Comentário ao Evangelho 3º Domingo do Tempo Comum – Ano A – 2014 - Mt 4, 12-23

Continuação dos comentários ao Evangelho Mt 4, 12-23 – 3º Domingo do Tempo Comum – Ano A – 2014
Mons. João Scognamiglio Clá Dias, E.P.
O povo que jazia nas trevas viu uma grande luz
 14b Cumprindo-se o que tinha sido anunciado pelo profeta Isaías, quando disse: “Terra de Zabulão e terra de Neftali, terra que confina com o mar, país além do Jordão, Galiléia dos gentios! Este povo, que jazia nas trevas, viu uma grande luz, e uma luz levantou-se para os que jaziam na sombra da morte.”

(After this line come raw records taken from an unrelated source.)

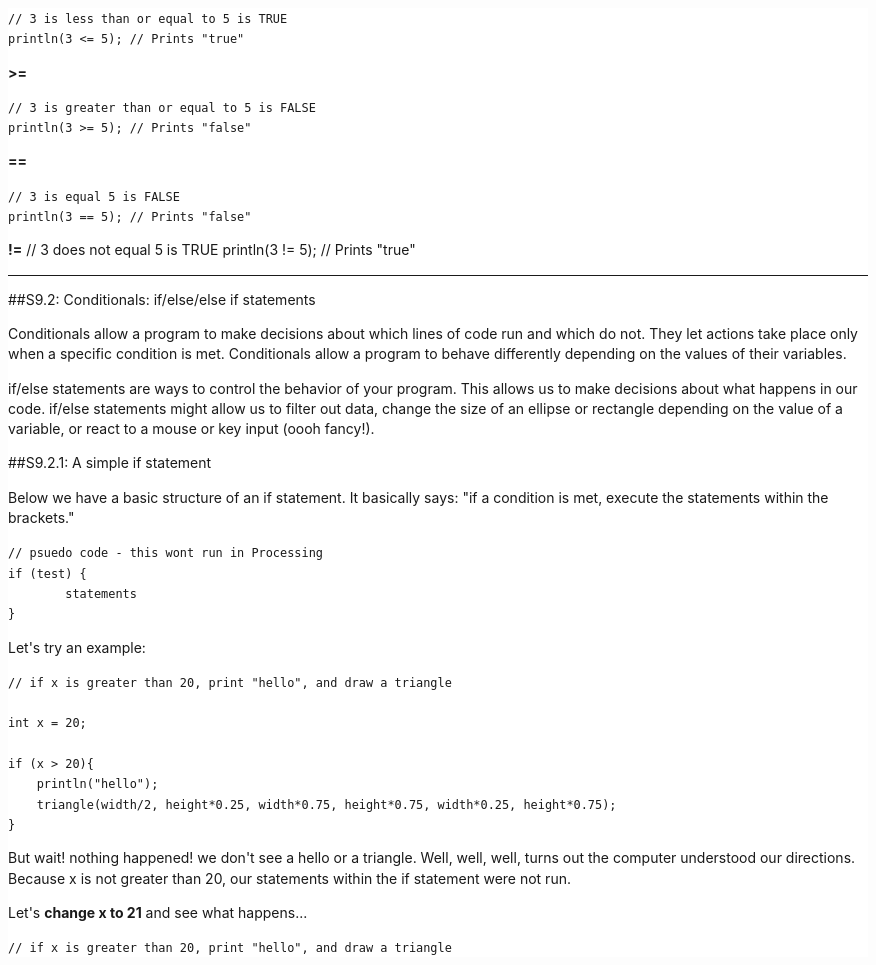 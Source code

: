 	// 3 is less than or equal to 5 is TRUE
	println(3 <= 5); // Prints "true"

**>=**

	// 3 is greater than or equal to 5 is FALSE
	println(3 >= 5); // Prints "false"

**==**

	// 3 is equal 5 is FALSE
	println(3 == 5); // Prints "false"

**!=**
	// 3 does not equal 5 is TRUE
	println(3 != 5); // Prints "true"


***

##S9.2: Conditionals: if/else/else if statements 

Conditionals allow a program to make decisions about which lines of code run and which do not. They let actions take place only when a specific condition is met. Conditionals allow a program to behave differently depending on the values of their variables.

if/else statements are ways to control the behavior of your program. This allows us to make decisions about what happens in our code. if/else statements might allow us to filter out data, change the size of an ellipse or rectangle depending on the value of a variable, or react to a mouse or key input (oooh fancy!). 

##S9.2.1: A simple if statement

Below we have a basic structure of an if statement. It basically says: "if a condition is met, execute the statements within the brackets."

	// psuedo code - this wont run in Processing
 	if (test) {
     		statements
	}

Let's try an example:

	// if x is greater than 20, print "hello", and draw a triangle

	int x = 20;

	if (x > 20){
		println("hello");
		triangle(width/2, height*0.25, width*0.75, height*0.75, width*0.25, height*0.75);
	}

But wait! nothing happened! we don't see a hello or a triangle. Well, well, well, turns out the computer understood our directions. Because x is not greater than 20, our statements within the if statement were not run.

Let's **change x to 21** and see what happens...

	// if x is greater than 20, print "hello", and draw a triangle
	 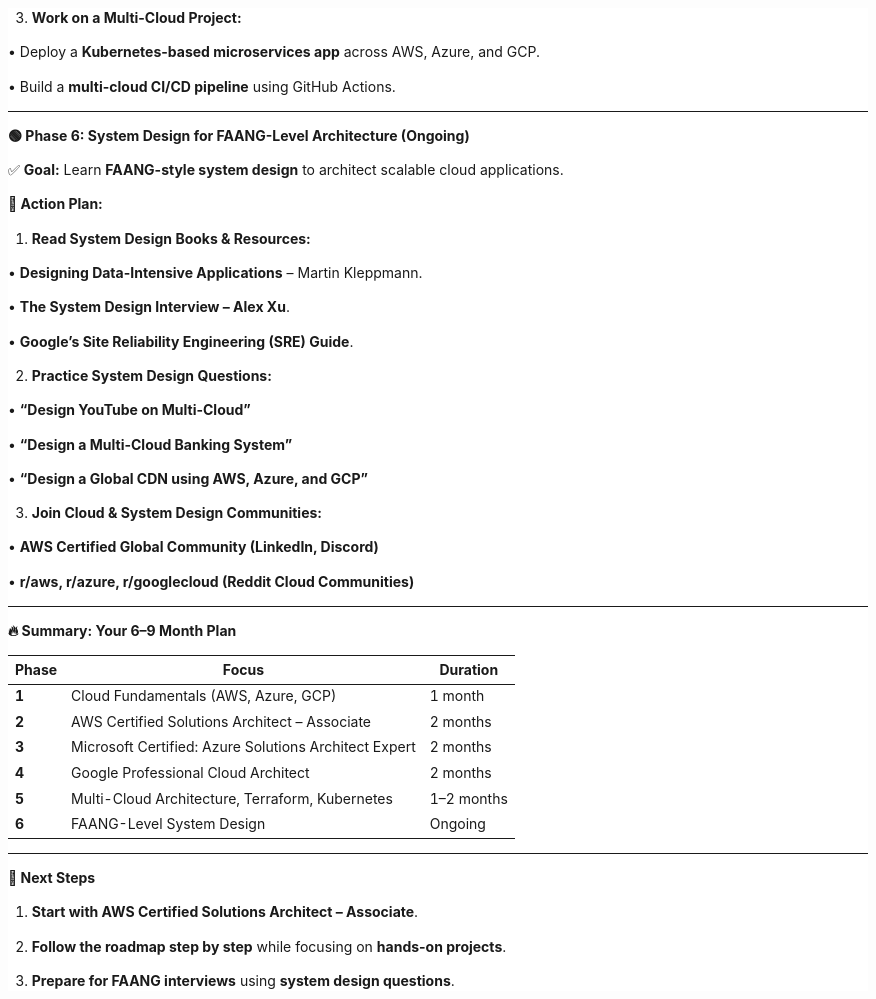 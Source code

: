3. **Work on a Multi-Cloud Project:**

• Deploy a **Kubernetes-based microservices app** across AWS, Azure, and GCP.

• Build a **multi-cloud CI/CD pipeline** using GitHub Actions.

---

**🟢 Phase 6: System Design for FAANG-Level Architecture (Ongoing)**

✅ **Goal:** Learn **FAANG-style system design** to architect scalable cloud applications.

**🎯 Action Plan:**

1. **Read System Design Books & Resources:**

• **Designing Data-Intensive Applications** – Martin Kleppmann.

• **The System Design Interview – Alex Xu**.

• **Google’s Site Reliability Engineering (SRE) Guide**.

2. **Practice System Design Questions:**

• **“Design YouTube on Multi-Cloud”**

• **“Design a Multi-Cloud Banking System”**

• **“Design a Global CDN using AWS, Azure, and GCP”**

3. **Join Cloud & System Design Communities:**

• **AWS Certified Global Community (LinkedIn, Discord)**

• **r/aws, r/azure, r/googlecloud (Reddit Cloud Communities)**

---

**🔥 Summary: Your 6–9 Month Plan**

| **Phase** | **Focus**                                             | **Duration** |
| --------- | ----------------------------------------------------- | ------------ |
| **1**     | Cloud Fundamentals (AWS, Azure, GCP)                  | 1 month      |
| **2**     | AWS Certified Solutions Architect – Associate         | 2 months     |
| **3**     | Microsoft Certified: Azure Solutions Architect Expert | 2 months     |
| **4**     | Google Professional Cloud Architect                   | 2 months     |
| **5**     | Multi-Cloud Architecture, Terraform, Kubernetes       | 1–2 months   |
| **6**     | FAANG-Level System Design                             | Ongoing      |

---

**🎯 Next Steps**

1. **Start with AWS Certified Solutions Architect – Associate**.

2. **Follow the roadmap step by step** while focusing on **hands-on projects**.

3. **Prepare for FAANG interviews** using **system design questions**.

A citação de Isaías feita por São Mateus nestes versículos é retirada do texto hebraico e por isso não são transcritas algumas palavras como constam em nossas traduções mais correntes:
“No tempo passado foi levemente combatida a terra de Zabulon, e a terra de Neftali, e no tempo futuro serão cobertas de glória a costa do mar, além-Jordão, a Galiléia das nações. Este povo, que andava nas trevas, viu uma grande luz; aos que habitavam na região da sombra da morte nasceu-lhes o dia” (Is 9, 1-2).
Trata-se de uma belíssima profecia que se cumpre ao estabelecer-Se o Senhor em Cafarnaum. De fato, segundo nos é descrito pelo segundo livro dos Reis (15, 29), Teglatfalasar, rei dos Assírios, invadiu várias regiões, entre as quais as terras de Zabulon e Neftali, ou seja, a porção citada nesses versículos de Mateus. Isto se deu por um castigo de Deus. Foi assim devastada a Galiléia e tomada pelos gentios, e daí seu nome: “Galiléia dos Gentios”, localizada na zona limítrofe da Síria e da Fenícia, coalhada de pagãos.

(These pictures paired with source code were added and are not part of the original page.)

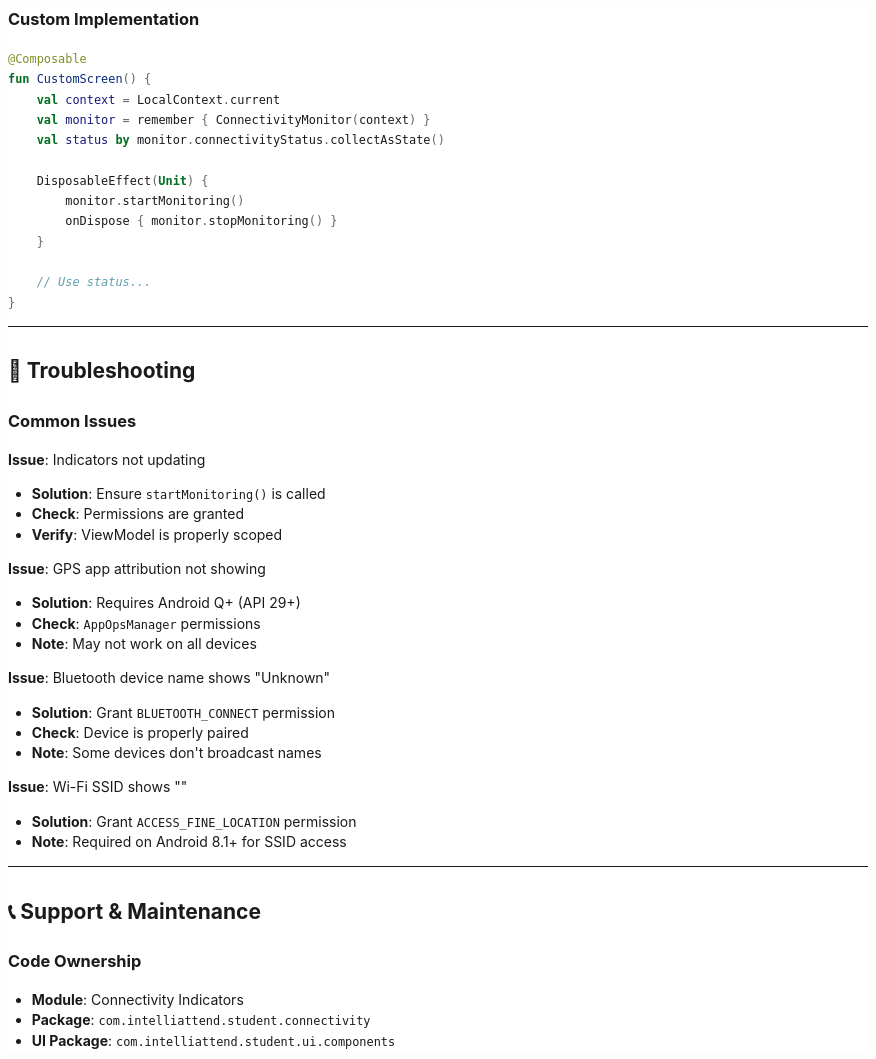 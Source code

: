### Custom Implementation

```kotlin
@Composable
fun CustomScreen() {
    val context = LocalContext.current
    val monitor = remember { ConnectivityMonitor(context) }
    val status by monitor.connectivityStatus.collectAsState()
    
    DisposableEffect(Unit) {
        monitor.startMonitoring()
        onDispose { monitor.stopMonitoring() }
    }
    
    // Use status...
}
```

---

## 🐛 Troubleshooting

### Common Issues

**Issue**: Indicators not updating
- **Solution**: Ensure `startMonitoring()` is called
- **Check**: Permissions are granted
- **Verify**: ViewModel is properly scoped

**Issue**: GPS app attribution not showing
- **Solution**: Requires Android Q+ (API 29+)
- **Check**: `AppOpsManager` permissions
- **Note**: May not work on all devices

**Issue**: Bluetooth device name shows "Unknown"
- **Solution**: Grant `BLUETOOTH_CONNECT` permission
- **Check**: Device is properly paired
- **Note**: Some devices don't broadcast names

**Issue**: Wi-Fi SSID shows "<unknown ssid>"
- **Solution**: Grant `ACCESS_FINE_LOCATION` permission
- **Note**: Required on Android 8.1+ for SSID access

---

## 📞 Support & Maintenance

### Code Ownership
- **Module**: Connectivity Indicators
- **Package**: `com.intelliattend.student.connectivity`
- **UI Package**: `com.intelliattend.student.ui.components`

Essa era a principal razão de se terem constituído seus habitantes em objeto de desprezo da parte do resto da nação, pois grande era a infiltração de gentios arameus, itureus, fenícios e gregos, que inevitavelmente se mesclavam com os judeus de raça, conforme vem narrado no primeiro livro dos Macabeus (5, 15): “E toda a Galiléia estava cheia de estrangeiros, com o fim de nos perderem”. Tratava-se, como já dissemos, de uma região rica em comércio e por isso atraente para os vários povos.
Ora, torna-se compreensível o quanto se corromperam as doutrinas e os bons costumes religiosos do povo eleito naquelas paragens, devido à forte e diversificada influência pagã, bem como o motivo pelo qual ele “andava nas trevas” e na “sombra da morte”.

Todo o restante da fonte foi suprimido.